Ceph configuration - best practices

itret · Mar 26, 2024

Long story short... not possible.
I'm planning to install and use ceph and HA in my working cluster enviroment.
I have 4 nodes with 256GB RAM each and 2x10G NICs dedicated for ceph cluster network traffic.
I already know this may be not enough for perfect performance so I'm planning to swap NICs with at least 40G cards but this is not a case.
I did some tests myself, first thing I found out is that you cannot have your proxmox ve installed on usb drives this will cause a lot of issues as system will be terribly slow no matter how good rest of your hardware is. I tried to install ceph on my nodes equipped with nvme m.2 drives and performance was terrible.
I already changed these 2TB NVMe drives from WD RED to Micron 7450 PRO MAX.
I decided to rebuild my cluster from scratch. Ceph is already installed I got rid of USB for main instllation, I didn't notice any bottlenecks like before, Everything works smooth, no timeouts in GUI now it's time to go further with configuration.
I stucked on OSD creation. Shall I divide my nvme drives to partitions to create more OSDs?
What about DB disk? by default proxmox suggests to use OSB disk. Would you suggest to use another physical drive? And if yes, how large should it be?
The rest I think I know but any advice I will respect. Thank you.
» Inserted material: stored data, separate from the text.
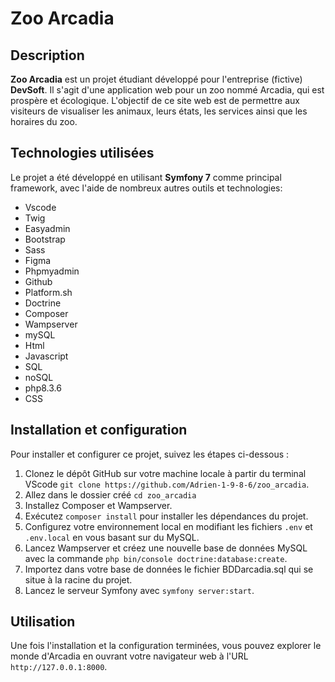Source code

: # Zoo Arcadia

## Description

**Zoo Arcadia** est un projet étudiant développé pour l'entreprise (fictive) **DevSoft**. Il s'agit d'une application web pour un zoo nommé Arcadia, qui est prospère et écologique. L'objectif de ce site web est de permettre aux visiteurs de visualiser les animaux, leurs états, les services ainsi que les horaires du zoo.

## Technologies utilisées

Le projet a été développé en utilisant **Symfony 7** comme principal framework, avec l'aide de nombreux autres outils et technologies: 

- Vscode
- Twig
- Easyadmin
- Bootstrap
- Sass
- Figma
- Phpmyadmin
- Github
- Platform.sh
- Doctrine
- Composer
- Wampserver
- mySQL
- Html
- Javascript
- SQL
- noSQL
- php8.3.6
- CSS

## Installation et configuration

Pour installer et configurer ce projet, suivez les étapes ci-dessous :

1. Clonez le dépôt GitHub sur votre machine locale à partir du terminal VScode `git clone https://github.com/Adrien-1-9-8-6/zoo_arcadia`.
2. Allez dans le dossier créé `cd zoo_arcadia`
3. Installez Composer et Wampserver.
4. Exécutez `composer install` pour installer les dépendances du projet.
5. Configurez votre environnement local en modifiant les fichiers `.env` et `.env.local` en vous basant sur du MySQL.
6. Lancez Wampserver et créez une nouvelle base de données MySQL avec la commande `php bin/console doctrine:database:create`.
7. Importez dans votre base de données le fichier BDDarcadia.sql qui se situe à la racine du projet.
8. Lancez le serveur Symfony avec `symfony server:start`.

## Utilisation

Une fois l'installation et la configuration terminées, vous pouvez explorer le monde d'Arcadia en ouvrant votre navigateur web à l'URL `http://127.0.0.1:8000`.
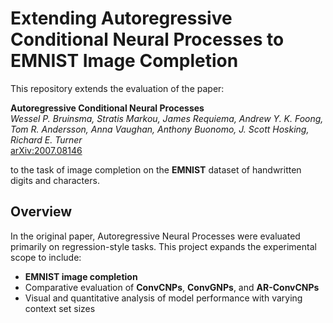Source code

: # Extending Autoregressive Conditional Neural Processes to EMNIST Image Completion

This repository extends the evaluation of the paper:

**Autoregressive Conditional Neural Processes**  
_Wessel P. Bruinsma, Stratis Markou, James Requiema, Andrew Y. K. Foong, Tom R. Andersson, Anna Vaughan, Anthony Buonomo, J. Scott Hosking, Richard E. Turner_  
[arXiv:2007.08146]([https://arxiv.org/abs/2007.08146](https://arxiv.org/abs/2303.14468))

to the task of image completion on the **EMNIST** dataset of handwritten digits and characters.


## Overview

In the original paper, Autoregressive Neural Processes were evaluated primarily on regression-style tasks. This project expands the experimental scope to include:

- **EMNIST image completion**
- Comparative evaluation of **ConvCNPs**, **ConvGNPs**, and **AR-ConvCNPs**
- Visual and quantitative analysis of model performance with varying context set sizes
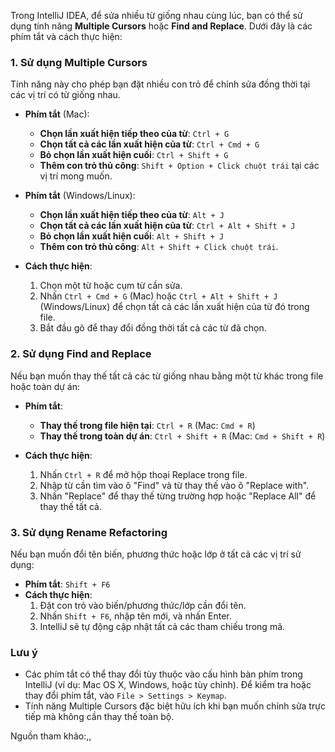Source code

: Trong IntelliJ IDEA, để sửa nhiều từ giống nhau cùng lúc, bạn có thể sử dụng tính năng **Multiple Cursors** hoặc **Find and Replace**. Dưới đây là các phím tắt và cách thực hiện:

### 1. **Sử dụng Multiple Cursors**
Tính năng này cho phép bạn đặt nhiều con trỏ để chỉnh sửa đồng thời tại các vị trí có từ giống nhau.

- **Phím tắt** (Mac):
  - **Chọn lần xuất hiện tiếp theo của từ**: `Ctrl + G`
  - **Chọn tất cả các lần xuất hiện của từ**: `Ctrl + Cmd + G`
  - **Bỏ chọn lần xuất hiện cuối**: `Ctrl + Shift + G`
  - **Thêm con trỏ thủ công**: `Shift + Option + Click chuột trái` tại các vị trí mong muốn.

- **Phím tắt** (Windows/Linux):
  - **Chọn lần xuất hiện tiếp theo của từ**: `Alt + J`
  - **Chọn tất cả các lần xuất hiện của từ**: `Ctrl + Alt + Shift + J`
  - **Bỏ chọn lần xuất hiện cuối**: `Alt + Shift + J`
  - **Thêm con trỏ thủ công**: `Alt + Shift + Click chuột trái`.

- **Cách thực hiện**:
  1. Chọn một từ hoặc cụm từ cần sửa.
  2. Nhấn `Ctrl + Cmd + G` (Mac) hoặc `Ctrl + Alt + Shift + J` (Windows/Linux) để chọn tất cả các lần xuất hiện của từ đó trong file.
  3. Bắt đầu gõ để thay đổi đồng thời tất cả các từ đã chọn.

### 2. **Sử dụng Find and Replace**
Nếu bạn muốn thay thế tất cả các từ giống nhau bằng một từ khác trong file hoặc toàn dự án:

- **Phím tắt**:
  - **Thay thế trong file hiện tại**: `Ctrl + R` (Mac: `Cmd + R`)
  - **Thay thế trong toàn dự án**: `Ctrl + Shift + R` (Mac: `Cmd + Shift + R`)

- **Cách thực hiện**:
  1. Nhấn `Ctrl + R` để mở hộp thoại Replace trong file.
  2. Nhập từ cần tìm vào ô "Find" và từ thay thế vào ô "Replace with".
  3. Nhấn "Replace" để thay thế từng trường hợp hoặc "Replace All" để thay thế tất cả.

### 3. **Sử dụng Rename Refactoring**
Nếu bạn muốn đổi tên biến, phương thức hoặc lớp ở tất cả các vị trí sử dụng:

- **Phím tắt**: `Shift + F6`
- **Cách thực hiện**:
  1. Đặt con trỏ vào biến/phương thức/lớp cần đổi tên.
  2. Nhấn `Shift + F6`, nhập tên mới, và nhấn Enter.
  3. IntelliJ sẽ tự động cập nhật tất cả các tham chiếu trong mã.

### Lưu ý
- Các phím tắt có thể thay đổi tùy thuộc vào cấu hình bàn phím trong IntelliJ (ví dụ: Mac OS X, Windows, hoặc tùy chỉnh). Để kiểm tra hoặc thay đổi phím tắt, vào `File > Settings > Keymap`.
- Tính năng Multiple Cursors đặc biệt hữu ích khi bạn muốn chỉnh sửa trực tiếp mà không cần thay thế toàn bộ.

Nguồn tham khảo:,,[](https://labs.flinters.vn/tips/intellij-idea-mot-so-shortcuts-nen-biet/)[](https://cafeincode.com/nhung-shortcut-cuc-huu-ich-khi-lam-viec-voi-intellij/)[](https://ichi.pro/vi/cac-phim-tat-intellij-idea-thu-vi-229558179036626)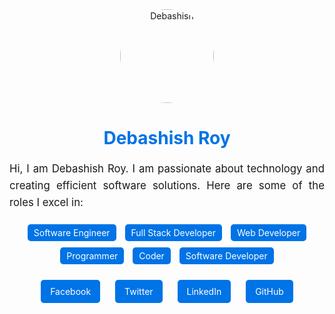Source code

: <!DOCTYPE html>
<html lang="en">

<head>
    <meta charset="UTF-8">
    <meta name="viewport" content="width=device-width, initial-scale=1.0">
</head>

<body>
    <div style="text-align: center;">
        <img src="https://scontent.fdac138-2.fna.fbcdn.net/v/t39.30808-6/283172334_3261750087482493_173394854267974659_n.jpg?_nc_cat=104&ccb=1-7&_nc_sid=5f2048&_nc_eui2=AeGYJISgiGysPu1Mo3xyhkw3yvA-73LPO2nK8D7vcs87aRAWALHDCejRECrI5H7F-2s8wDxkdjDd--kbmWao3jfE&_nc_ohc=Wzdg_RHvnwcQ7kNvgH1HYae&_nc_ht=scontent.fdac138-2.fna&oh=00_AYC9kQCCOKhGfHhurpyEex9Mt2bw0SDD_zRhVuth0BPE7Q&oe=66594E4C" alt="Debashish" style="border-radius: 50%; width: 150px; height: 150px;">
        <h1 style="color: #0073e6;">Debashish Roy</h1>
        <p style="font-size: 1.2em; line-height: 1.6; text-align: justify;">Hi, I am Debashish Roy. I am passionate about technology and creating efficient software solutions. Here are some of the roles I excel in:</p>
        <ul style="list-style-type: none; padding: 0;">
            <li style="background: #0073e6; color: white; margin: 5px; padding: 5px 10px; border-radius: 5px; display: inline-block;">Software Engineer</li>
            <li style="background: #0073e6; color: white; margin: 5px; padding: 5px 10px; border-radius: 5px; display: inline-block;">Full Stack Developer</li>
            <li style="background: #0073e6; color: white; margin: 5px; padding: 5px 10px; border-radius: 5px; display: inline-block;">Web Developer</li>
            <li style="background: #0073e6; color: white; margin: 5px; padding: 5px 10px; border-radius: 5px; display: inline-block;">Programmer</li>
            <li style="background: #0073e6; color: white; margin: 5px; padding: 5px 10px; border-radius: 5px; display: inline-block;">Coder</li>
            <li style="background: #0073e6; color: white; margin: 5px; padding: 5px 10px; border-radius: 5px; display: inline-block;">Software Developer</li>
        </ul>
        <div style="margin-top: 20px;">
            <a href="https://www.facebook.com/thedebaroy" target="_blank" style="display: inline-block; margin: 0 10px; color: #fff; background-color: #0073e6; padding: 10px 15px; border-radius: 5px; text-decoration: none;">Facebook</a>
            <a href="https://www.twitter.com/thedebaroy" target="_blank" style="display: inline-block; margin: 0 10px; color: #fff; background-color: #0073e6; padding: 10px 15px; border-radius: 5px; text-decoration: none;">Twitter</a>
            <a href="https://www.linkedin.com/in/thedeba" target="_blank" style="display: inline-block; margin: 0 10px; color: #fff; background-color: #0073e6; padding: 10px 15px; border-radius: 5px; text-decoration: none;">LinkedIn</a>
            <a href="https://www.github.com/thedeba" target="_blank" style="display: inline-block; margin: 0 10px; color: #fff; background-color: #0073e6; padding: 10px 15px; border-radius: 5px; text-decoration: none;">GitHub</a>
        </div>
    </div>
</body>

</html>
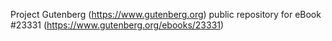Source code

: Project Gutenberg (https://www.gutenberg.org) public repository for eBook #23331 (https://www.gutenberg.org/ebooks/23331)
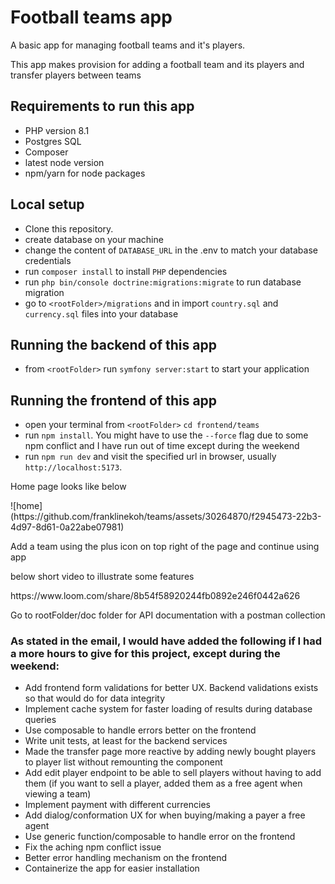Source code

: # Football teams app
<p>A basic app for managing football teams and it's players.</p>
<p>This app makes provision for adding a football team and its players and transfer players between teams</p>

## Requirements to run this app
- PHP version 8.1 
- Postgres SQL
- Composer 
- latest node version 
- npm/yarn for node packages

## Local setup

-   Clone this repository.
-  create database on your machine 
-  change the content of `DATABASE_URL` in the .env to match your database credentials
-  run `composer install` to install `PHP` dependencies
-  run `php bin/console doctrine:migrations:migrate` to run database migration
-  go to `<rootFolder>/migrations` and in import `country.sql` and `currency.sql` files into your database

## Running the backend of this app
-  from `<rootFolder>` run `symfony server:start` to start your application

## Running the frontend of this app
-   open your terminal from `<rootFolder>` `cd frontend/teams` 
-   run `npm install`. You might have to use the `--force` flag due to some npm conflict and I have run out of time except during the weekend
-   run `npm run dev` and visit the specified url in browser, usually `http://localhost:5173`. 

<p>Home page looks like below</p>
![home](https://github.com/franklinekoh/teams/assets/30264870/f2945473-22b3-4d97-8d61-0a22abe07981)

<p>Add a team using the plus icon on top right of the page and continue using app</p>

<p>below short video to illustrate some features</p>
https://www.loom.com/share/8b54f58920244fb0892e246f0442a626

<p>Go to rootFolder/doc folder for API documentation with a postman collection </p>

###  As stated in the email, I would have added the following if I had a more hours to give for this project, except during the weekend:

- Add frontend form validations for better UX. Backend validations exists so that would do for data integrity
- Implement cache system for faster loading of results during database queries
- Use composable to handle errors better on the frontend
- Write unit tests, at least for the backend services
- Made the transfer page more reactive by adding newly bought players to player list without remounting the component
- Add edit player endpoint to be able to sell players without having to add them (if you want to sell a player, added them as a free agent when viewing a team)
- Implement payment with different currencies
- Add dialog/conformation UX for when buying/making a payer a free agent
- Use generic function/composable to handle error on the frontend
- Fix the aching npm conflict issue 
- Better error handling mechanism on the frontend
- Containerize the app for easier installation

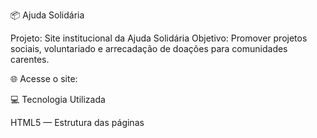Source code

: 📦 Ajuda Solidária

Projeto: Site institucional da Ajuda Solidária
Objetivo: Promover projetos sociais, voluntariado e arrecadação de doações para comunidades carentes.

🌐 Acesse o site:


💻 Tecnologia Utilizada

HTML5 — Estrutura das páginas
Alwin Antreich · Apr 2, 2024

itret said:
Long story short... not possible.

Does that mean you were unsuccessful in using Proxmox in this constellation?

Or do you still have some unanswered questions?

itret · Apr 2, 2024

Alwin Antreich said:
Does that mean you were unsuccessful in using Proxmox in this constellation?

Or do you still have some unanswered questions?

So finally I got Ceph configuration up and running. 3 nodes with 3 NVMe m2 2TB Micron 7450 drives each divided to equal 4 OSDs. This is 12OSDs in total. Everything running on separate 10Gb NIC cards (I'm thinking of using 2nd port for balance-alb but for now I don't have enough empty SFP+ ports in my Cisco CSB350 switches).
To be honest I'm kinda dissapointed with performance I mean speed as Ceph is working fine no errors.
All I can get from this config is 780MB/s read and 240MB/s write.
I checked network speed with iperf on all nodes with each other and I' m getting transfer 10,5GBytes and bandwidth 9.03 Gbits/sec

Is there anything I can do to improve this? At this moment I don't have any important VMs moved to ceph so I can redo the config.

Alwin Antreich · Apr 2, 2024

itret said:
Is there anything I can do to improve this? At this moment I don't have any important VMs moved to ceph so I can redo the config.

Increase your network speed and bandwidth (and use LACP). See the benchmark [0] for comparison and the one [1] for the high performance cluster.

[0] https://proxmox.com/en/downloads/proxmox-virtual-environment/documentation/proxmox-ve-ceph-benchmark
[1] https://proxmox.com/en/downloads/pr...cumentation/proxmox-ve-ceph-benchmark-2020-09

VictorSTS · Apr 2, 2024

IMHO, doesn't make much sense to create 4 OSD per drive as you will be limited by the network bandwidth wise, and you already have 9 drives contributing IOPs that should be plenty.
There's information missing regarding the hardware used, exact network configuration, Ceph configuration and how are you doing your bandwidth tests.

itret · Apr 2, 2024

Alwin Antreich said:
Increase your network speed and bandwidth (and use LACP). See the benchmark [0] for comparison and the one [1] for the high performance cluster.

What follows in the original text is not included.